Amazon.com Review
Elixir is a novel poised, sometimes awkwardly, between the demands of philosophical speculation and those of hang-on-to-your-hats suspense. Gary Braver's biotech thriller takes as its premise the existence of a fountain of youth: when Chris Bacon, a dedicated medicinal chemist for Darby Pharmaceuticals, journeys to Papua, New Guinea, in search of "miracle drugs that grow on trees," he finds much more than the contraceptive plant steroids he was looking for. He discovers
tabukari, the "forbidden flower of the long day"--a blossom with the power to prolong life.
When his bosses, and other powerful and unsavory characters, discover that Chris has successfully synthesized a formula for immortality, the scientist and his family become the targets of a ruthless manhunt. What the bad guys don't know is that Chris didn't stop at injecting lab rats with his elixir; he is himself participating in a dangerous experiment. Braver effectively conveys both Chris's burning desire to test the fruits of his labor, and his wife's prophetic understanding that those fruits are far more lethal than anything Eve might have given Adam:
They were silent for a long spell, and Laura felt the old anger burn itself through the sadness. Chris had brought this upon them himself. In a monumentally stupid act he had injected the stuff into his veins thirteen years ago and forever infected the very fabric of their lives. While she understood all the forces that had driven him to that act, she could never forgive him. More than anyone else alive he was able to foresee the consequences but had chosen to disregard them instead. And while she felt pity and compassion for him, there were moments she hated him for what he had done.

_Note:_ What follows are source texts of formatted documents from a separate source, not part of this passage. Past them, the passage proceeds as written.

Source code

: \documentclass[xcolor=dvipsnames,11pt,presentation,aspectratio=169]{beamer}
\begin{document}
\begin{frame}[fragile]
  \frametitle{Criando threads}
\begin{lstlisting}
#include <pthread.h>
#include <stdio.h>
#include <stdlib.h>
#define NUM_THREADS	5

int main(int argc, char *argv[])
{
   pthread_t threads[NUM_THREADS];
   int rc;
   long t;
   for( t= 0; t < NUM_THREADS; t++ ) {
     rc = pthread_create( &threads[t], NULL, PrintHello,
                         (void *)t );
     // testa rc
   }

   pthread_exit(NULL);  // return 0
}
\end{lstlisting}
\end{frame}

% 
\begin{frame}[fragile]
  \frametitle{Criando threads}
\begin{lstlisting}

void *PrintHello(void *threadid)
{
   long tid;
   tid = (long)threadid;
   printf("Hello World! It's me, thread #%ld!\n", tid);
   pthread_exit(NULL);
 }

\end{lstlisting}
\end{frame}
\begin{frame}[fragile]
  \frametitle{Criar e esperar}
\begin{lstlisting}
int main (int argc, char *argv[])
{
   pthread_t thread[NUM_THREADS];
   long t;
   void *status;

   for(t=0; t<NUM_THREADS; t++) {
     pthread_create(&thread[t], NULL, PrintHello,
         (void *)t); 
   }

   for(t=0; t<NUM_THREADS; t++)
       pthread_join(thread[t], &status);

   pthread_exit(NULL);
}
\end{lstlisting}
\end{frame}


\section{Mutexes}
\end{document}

In addition to metaphysical speculations on the social consequences of living forever, biotech thrillers demand action, suspense, car chases, villains, breathless pursuits, guns, meaningful glances--you name it, Braver provides it, and it's an unholy mess at times. His sense of plot is shaky, and the novel falters whenever it moves away from Chris and his family (and even they can become a bit tedious). But Elixir is more successful than the sum of these parts would seem to allow; in taking on the power of research and genetic manipulation, Braver has plugged into a hot topic, and he largely does it justice. --Kelly Flynn
--This text refers to an out of print or unavailable edition of this title.
From Publishers Weekly
Dorian Gray enters the world of the biotech thriller in a fast-paced and well-plotted debut novel that tells the tale of a geneticist who discovers a miracle drug that reverses the aging process. Unfortunately, users die if they stop taking it. Chris Bacon is the Massachusetts scientist whose clandestine effort to find the Fountain of Youth boomerangs when his corrupt boss at Darby Pharmaceuticals, Quentin Cross, attempts to leverage the value of the new compound against a mob debt he has incurred to get financing and to live the corporate high life. When the drug lord who controls Cross gets wind of the existence of "Elixir," and Bacon tries to impose ethical limits on the drug's applications, the mobster implicates Bacon in an airline bombing after setting him up to die in the crash. Bacon avoids the fatal flight, but evidence that incriminates him as the bomber forces him to go underground. Living with his wife and child in a remote cabin in upstate New York, he changes his identity and becomes a modern-day Methuselah after succumbing to the urge to take the drug. The second half of the book tracks the FBI's efforts to find Bacon as clues surface connecting him to the bombing. Braver's larger purpose is to explore the moral and ethical dilemmas proposed by anti-aging technologies. He does so with compelling plot twists, as well as with down-to-earth writing that bring his characters to life as ordinary yet complex people. The drug itself may produce a fatal addiction, but the story behind its development makes for an intoxicating read. Film rights optioned by Scott Free Productions.
Copyright 2000 Reed Business Information, Inc.
--This text refers to an out of print or unavailable edition of this title.